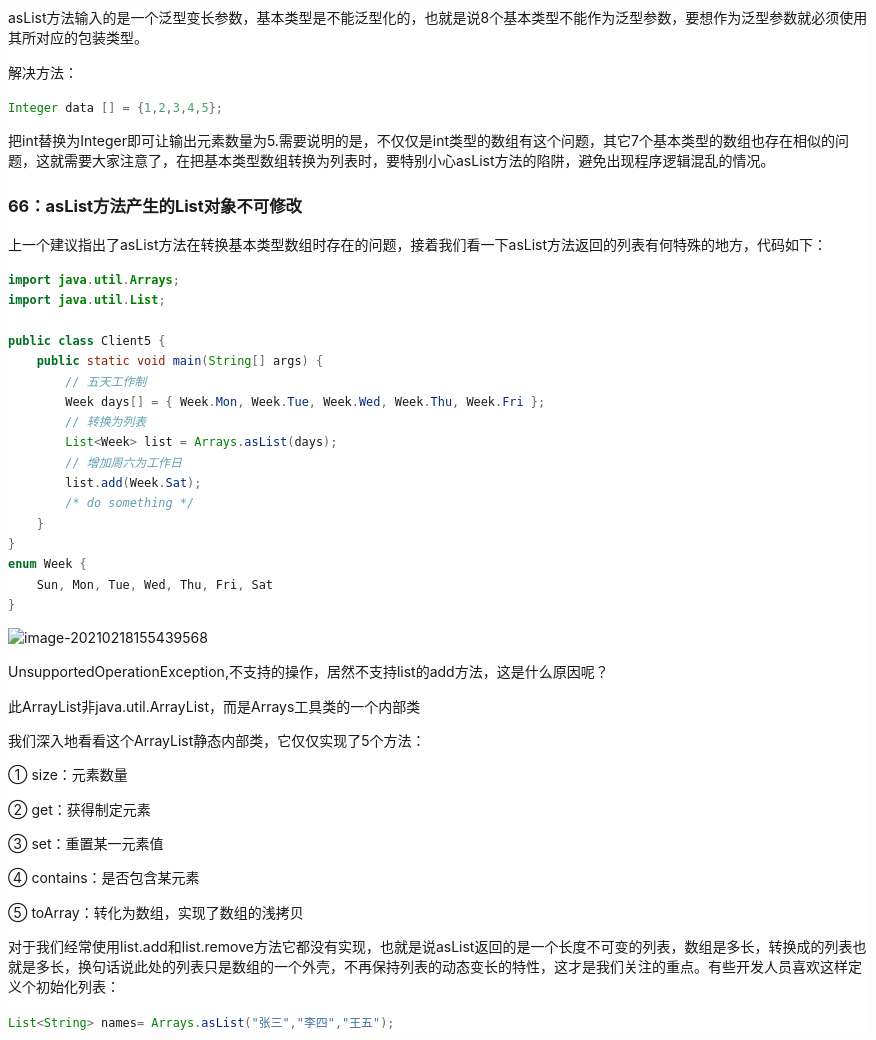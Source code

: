 asList方法输入的是一个泛型变长参数，基本类型是不能泛型化的，也就是说8个基本类型不能作为泛型参数，要想作为泛型参数就必须使用其所对应的包装类型。

解决方法：

```java
Integer data [] = {1,2,3,4,5};
```

把int替换为Integer即可让输出元素数量为5.需要说明的是，不仅仅是int类型的数组有这个问题，其它7个基本类型的数组也存在相似的问题，这就需要大家注意了，在把基本类型数组转换为列表时，要特别小心asList方法的陷阱，避免出现程序逻辑混乱的情况。

### **66：asList方法产生的List对象不可修改**

上一个建议指出了asList方法在转换基本类型数组时存在的问题，接着我们看一下asList方法返回的列表有何特殊的地方，代码如下：　

```java
import java.util.Arrays;
import java.util.List;

public class Client5 {
    public static void main(String[] args) {
        // 五天工作制
        Week days[] = { Week.Mon, Week.Tue, Week.Wed, Week.Thu, Week.Fri };
        // 转换为列表
        List<Week> list = Arrays.asList(days);
        // 增加周六为工作日
        list.add(Week.Sat);
        /* do something */
    }
}
enum Week {
    Sun, Mon, Tue, Wed, Thu, Fri, Sat
}
```

![image-20210218155439568](https://jy-imgs.oss-cn-beijing.aliyuncs.com/img/20210218155440.png)

UnsupportedOperationException,不支持的操作，居然不支持list的add方法，这是什么原因呢？

此ArrayList非java.util.ArrayList，而是Arrays工具类的一个内部类

我们深入地看看这个ArrayList静态内部类，它仅仅实现了5个方法：

① size：元素数量

② get：获得制定元素

③ set：重置某一元素值

④ contains：是否包含某元素

⑤ toArray：转化为数组，实现了数组的浅拷贝

对于我们经常使用list.add和list.remove方法它都没有实现，也就是说asList返回的是一个长度不可变的列表，数组是多长，转换成的列表也就是多长，换句话说此处的列表只是数组的一个外壳，不再保持列表的动态变长的特性，这才是我们关注的重点。有些开发人员喜欢这样定义个初始化列表：　

```java
List<String> names= Arrays.asList("张三","李四","王五");
```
= = =
§ **WHAT TO PRODUCE**:
Write out exactly the lines from the one with "④ contains：是否包含某元素" through the end of the records above, both ends included, and leave out all other lines.

§ **EXERCISE SOLUTION**:
④ contains：是否包含某元素

⑤ toArray：转化为数组，实现了数组的浅拷贝

对于我们经常使用list.add和list.remove方法它都没有实现，也就是说asList返回的是一个长度不可变的列表，数组是多长，转换成的列表也就是多长，换句话说此处的列表只是数组的一个外壳，不再保持列表的动态变长的特性，这才是我们关注的重点。有些开发人员喜欢这样定义个初始化列表：　

```java
List<String> names= Arrays.asList("张三","李四","王五");
```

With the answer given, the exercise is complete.